» Work item: Could you show all lines in the entries below that contain the string "groupe"?
Top of Supplied records
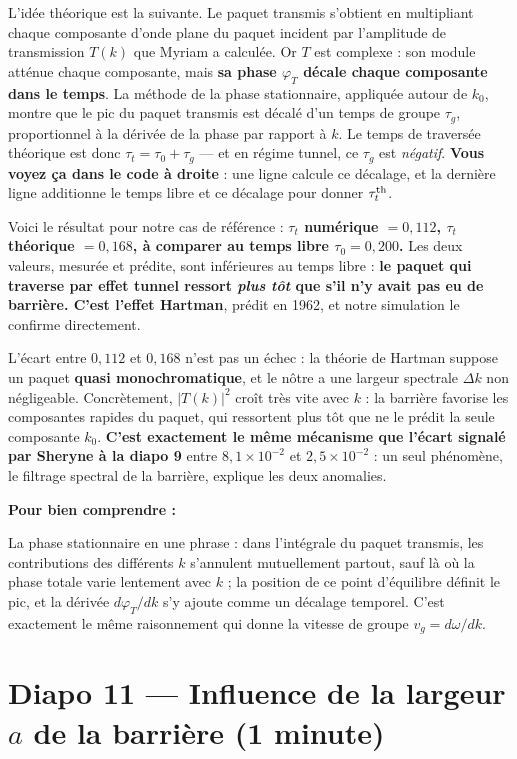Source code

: \documentclass[11pt,a4paper]{article}
\newcommand{\diapo}[2]{\section*{Diapo #1 --- #2}}
\newenvironment{comprendre}%
{\par\medskip\noindent\hrulefill\par\nopagebreak\textbf{Pour bien comprendre :}\itshape\par}%
{\par\nopagebreak\noindent\hrulefill\par\medskip}
\begin{document}
	L'idée théorique est la suivante. Le paquet transmis s'obtient en multipliant
	chaque composante d'onde plane du paquet incident par l'amplitude de transmission
	$T(k)$ que Myriam a calculée. Or $T$ est complexe : son module atténue chaque
	composante, mais \textbf{sa phase $\varphi_T$ décale chaque composante dans le
		temps}. La méthode de la phase stationnaire, appliquée autour de $k_0$, montre
	que le pic du paquet transmis est décalé d'un temps de groupe $\tau_g$,
	proportionnel à la dérivée de la phase par rapport à $k$. Le temps de traversée
	théorique est donc $\tau_t = \tau_0 + \tau_g$ --- et en régime tunnel, ce
	$\tau_g$ est \emph{négatif}. \textbf{Vous voyez ça dans le code à droite} : une
	ligne calcule ce décalage, et la dernière ligne additionne le temps libre et
	ce décalage pour donner $\tau_t^{\rm th}$.
	
	Voici le résultat pour notre cas de référence :
	\textbf{$\tau_t$ numérique $= 0{,}112$, $\tau_t$ théorique $= 0{,}168$, à
		comparer au temps libre $\tau_0 = 0{,}200$.} Les deux valeurs, mesurée et
	prédite, sont inférieures au temps libre :
	\textbf{le paquet qui traverse par effet tunnel ressort \emph{plus tôt} que s'il
		n'y avait pas eu de barrière. C'est l'effet Hartman}, prédit en 1962, et notre
	simulation le confirme directement.
	
	L'écart entre $0{,}112$ et $0{,}168$ n'est pas un échec : la théorie de Hartman
	suppose un paquet \textbf{quasi monochromatique}, et le nôtre a une largeur
	spectrale $\Delta k$ non négligeable. Concrètement, $|T(k)|^2$ croît très vite
	avec $k$ : la barrière favorise les composantes rapides du paquet, qui
	ressortent plus tôt que ne le prédit la seule composante $k_0$.
	\textbf{C'est exactement le même mécanisme que l'écart signalé par Sheryne à
		la diapo 9} entre $8{,}1\times10^{-2}$ et $2{,}5\times10^{-2}$ : un seul
	phénomène, le filtrage spectral de la barrière, explique les deux anomalies.
	
	\begin{comprendre}
		La phase stationnaire en une phrase : dans l'intégrale du paquet transmis, les
		contributions des différents $k$ s'annulent mutuellement partout, sauf là où la
		phase totale varie lentement avec $k$ ; la position de ce point d'équilibre
		définit le pic, et la dérivée $d\varphi_T/dk$ s'y ajoute comme un décalage
		temporel. C'est exactement le même raisonnement qui donne la vitesse de groupe
		$v_g = d\omega/dk$.
	\end{comprendre}
	
	\diapo{11}{Influence de la largeur $a$ de la barrière (1 minute)}
	
\end{document}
Bottom of Supplied records
» Output for this task:
	que le pic du paquet transmis est décalé d'un temps de groupe $\tau_g$,
		temporel. C'est exactement le même raisonnement qui donne la vitesse de groupe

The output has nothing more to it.